Si tratterebbe di una cosa leggera, della durata di un’oretta, per parlare del territorio, della storia geologica, dei criteri attraverso i quali si definisce il terroir, del perché il Bodeaux sia il Bordeaux e il Barbera sia il Barbera.
Proprio a voler fare le cose per bene, si potrebbe cercare un complice, fra i vignaioli locali, o nelle cantine sociali del territorio, per fornire anche una degustazione del vino che rappresenta il terroir di Nizza.

L’ideale una cosa del genere sarebbe naturalmente farla a pagamento, ma come recita il mantra nazionale, non ci sono soldi per la cultura, quindi potremmo anche farla gratis, con la scusa di ottenere un poco di visibilità1, e per restituire al territorio un po’ di ciò che mi ha dato in tutti questi anni.

terroir cover smallSarebbe anche una buona occasione per spingere un poco il mio libriccino, Terroir: il Sapore della Terra, che è uscito da poco e non pare abbia destato tutto questo grande interesse2.
Se ne potrebbero stampare una trentina di copie, da vendere a fine conferenza.

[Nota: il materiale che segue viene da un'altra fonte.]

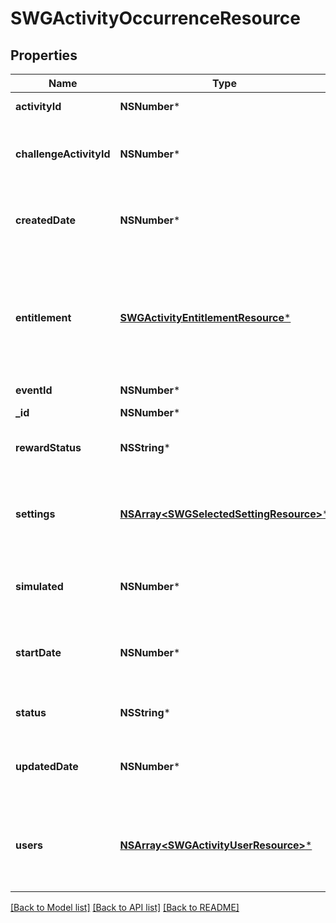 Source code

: # SWGActivityOccurrenceResource

## Properties
Name | Type | Description | Notes
------------ | ------------- | ------------- | -------------
**activityId** | **NSNumber*** | The id of the activity | 
**challengeActivityId** | **NSNumber*** | The id of the challenge activity (as part of the event, required if eventId set) | [optional] 
**createdDate** | **NSNumber*** | The date this occurrence was created, unix timestamp in seconds | [optional] 
**entitlement** | [**SWGActivityEntitlementResource***](SWGActivityEntitlementResource.md) | The entitlement item required to enter the occurrence. Required if not part of an event. Must come from the set of entitlement items listed in the activity | [optional] 
**eventId** | **NSNumber*** | The id of the event | [optional] 
**_id** | **NSNumber*** | The id of the activity occurrence | [optional] 
**rewardStatus** | **NSString*** | Indicate if the rewards have been given out already | [optional] 
**settings** | [**NSArray&lt;SWGSelectedSettingResource&gt;***](SWGSelectedSettingResource.md) | The list of settings and their options available for this activity. Should be null on create if and only if part of an event | [optional] 
**simulated** | **NSNumber*** | Whether this occurrence will be played as a simulation. | [optional] 
**startDate** | **NSNumber*** | The date this occurrence was started, unix timestamp in seconds. null if not yet started | [optional] 
**status** | **NSString*** | The current status of the occurrence (default: OPEN) | [optional] 
**updatedDate** | **NSNumber*** | The date this occurrence was last updated, unix timestamp in seconds | [optional] 
**users** | [**NSArray&lt;SWGActivityUserResource&gt;***](SWGActivityUserResource.md) | The list of users playing in this occurrence. Can only be set directly with ACTIVITIES_ADMIN permission | [optional] 

[[Back to Model list]](../README.md#documentation-for-models) [[Back to API list]](../README.md#documentation-for-api-endpoints) [[Back to README]](../README.md)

Non sarebbe difficile, non credete?
Vediamo cosa ne viene fuori?

Oh, sì, è vero – a parlarne così in pubblico, sul mio blog, il rischio è che in capo a un paio d’ore qualcuno si fiondi a fare il tour delle cantine sociali e in una settimana metta in piedi Perché il Barbera non sarà mai come il Bordeaux, senza averne le competenze ma sulla scorta di una grande simpatia e di un paio di amicizie giuste.
Ma è un rischio che sono disposto a correre.
Anche perché quando (non se, quando) la conferenza verrà annunciata – che sia io a tenerla, o qualcun altro – non mancherò di segnalarlo qui sul mio blog, così ne potremo riparlare.


  1. certo, aiuterebbe se il giornale locale non sbagliasse a scrivere il mio nome (in effetti complicatissimo) come è già accaduto in tre occasioni precedenti. 
  2. ma ha una recensione a cinque stelle, della quale sono grato e orgoglioso.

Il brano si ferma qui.